O que pode trazer de volta a ultra-direita

Qual a saída? Um forte apoio das elites brasileiras não apenas às eleições deste ano, mas ao próprio governo Lula

Foto: ReproduçãoLula e Henrique Meirelles
Lula e Henrique Meirelles

 


Por Luís Nassif, jornalista, no GGN

A entrevista de Steven Levitsky – autor do clássico “Como morrem as democracias” – ao Roda Viva traz uma colocação intrigante. Ele defende o voto útil, a decisão das eleições no primeiro turno. Mas trata Lula como mal menor e prevê o possível fracasso de sua gestão. Não é uma lógica antilulista. 

Seu raciocínio é direto: 

1. Lula vai assumir cercado de expectativas. 

2. Não tem mais a vitalidade e o dinamismo de outros tempos, por conta da idade.

3. Um fracasso de sua gestão jogará o país inapelavelmente nas mãos da direita radical. 

Qual a saída? Um forte apoio das elites brasileiras não apenas às eleições deste ano, mas ao próprio governo Lula. Se a economia não deslanchar, se não houver bem estar à população, nenhuma democracia resistirá.

Aliás, este é o ponto central de discussão da crise política que passou a assolar o país desde o impeachment. 

A partir de 2008, a democracia liberal entrou em xeque. Especialmente quando ficou claro que a ultrafinanceirização destruiu estruturas sociais, promoveu a concentração de renda, ampliou a miséria pelo mundo. 

Nas empresas, houve a substituição das famílias por CEOs; no mercado, a preponderância dos fundos de investimento, em lugar dos acionistas tradicionais, solidários com as boas empresas. A competição levou os CEOs a sacrificar investimentos, inovação em favor da rentabilidade imediata. O padrão de gestão não é mais a busca de novos mercados, o aprimoramento da gestão, mas o padrão Jorge Paulo Lehman, de fixar tudo em corte de custos e em empresas de setores tradicionais, nos quais a competição não obrigasse a colocar recursos em inovação. 

 Nas últimas semanas, o Jornal Nacional tem publicado uma série de reportagens memoráveis sobre a Constituição, salientando a relevância da consolidação dos direitos. Em um dos capítulos, na promulgação da Constituição, Ulisses Guimarães diz a frase definitiva: 

“Todos os nossos problemas procedem da injustiça. O privilégio foi o estigma deixado pelas circunstâncias do povoamento e da colonização, e de sua perversidade não nos livraremos, sem a mobilização da consciência nacional”.

Se é uma manifestação de bom jornalismo específica da série, não se sabe.
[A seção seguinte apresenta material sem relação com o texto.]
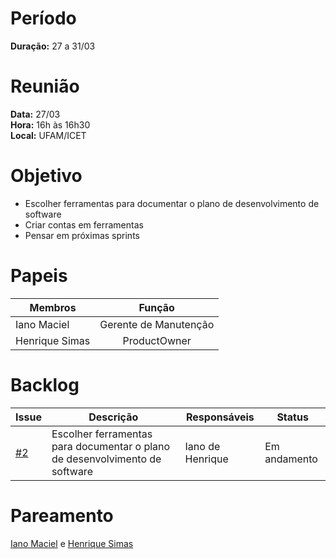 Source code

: # Período

**Duração:** 27 a 31/03

# Reunião

**Data:** 27/03 <br/>
**Hora:** 16h às 16h30 <br/>
**Local:** UFAM/ICET <br/>

# Objetivo

- Escolher ferramentas para documentar o plano de desenvolvimento de software
- Criar contas em ferramentas
- Pensar em próximas sprints

# Papeis

|     Membros    |         Função        |
|----------------|:---------------------:|
| Iano Maciel    | Gerente de Manutenção |
| Henrique Simas | ProductOwner          |

# Backlog
| Issue | Descrição | Responsáveis | Status |
|-------|-----------|--------------|--------|
| [#2](https://github.com/IanoMaciel/software-maintenance-and-integration/issues/2) | Escolher ferramentas para documentar o plano de desenvolvimento de software |  Iano de Henrique | Em andamento|

# Pareamento

[Iano Maciel](https://github.com/IanoMaciel) e [Henrique Simas](https://github.com/Henr1que-Simas)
Mas tudo indica que começa a haver uma mudança central no enferrujadíssimo pensamento ultraliberal que ainda domina o jornalismo brasileiro. O economicismo vazio que controlou as políticas públicas desde o Real, finalmente começa a esmaecer.

Toda decisão de política pública, todo julgamento do Supremo Tribunal Federal, toda entrevista nas principais redes de TV, toda decisão, tudo estava subordinado aos interesses financeiros.  

Agora, começa a cair a ficha de que a ultrafinanceirização diluiu laços sociais, solidariedade nacional, sistema partidário, colocando o país à mercê das milícias. Grande parte do bolsonarismo advém de um público do interior que foi alijado de qualquer decisão política, assim como, do lado esquerdo, os movimentos sociais. 

De alguma maneira, o PT abriu espaço para a organização dos movimentos sociais. Mas o cidadão médio do interior ficou órfão até a chegada de Bolsonaro, com seu discurso de moralista da ocasião e sua estratégia de apontar os inimigos na esquerda. 

Agora, entra-se nesse impasse fundamental. Eleito Lula, seu governo tem que dar certo. Qualquer fracasso, qualquer frustração maior nas expectativas criadas, abrirá espaço para ultra-radicais – aliás, como vimos apontando, é um espaço para o qual está se candidatando Ciro Gomes. 

Há dois Lulas em jogo. O primeiro é o que assumiu a presidência em 2003 e vai até 2008, totalmente subordinado ao mercado e seguindo o pacto econômico do Real: câmbio baixo, juros altos, ajuste fiscal e livre fluxo de capitais. Apenas em 2008 nasce o Lula que se tornaria referência mundial, quando a crise que explodiu obrigou-o a buscar soluções reais para a economia. 

Qual Lula assumirá a cadeira de presidente? De um lado, sabe-se que as lições de 2008 serão essenciais na arregimentação da sociedade civil, através das Conferências Nacionais. Mas, e nas políticas macro-econômicas? A hipótese de trazer Henrique Meirelles animou os mercados. Mas seria a pá de cal nas esperanças de um governo inovador, que ajude a enterrar a ultra-direita no país.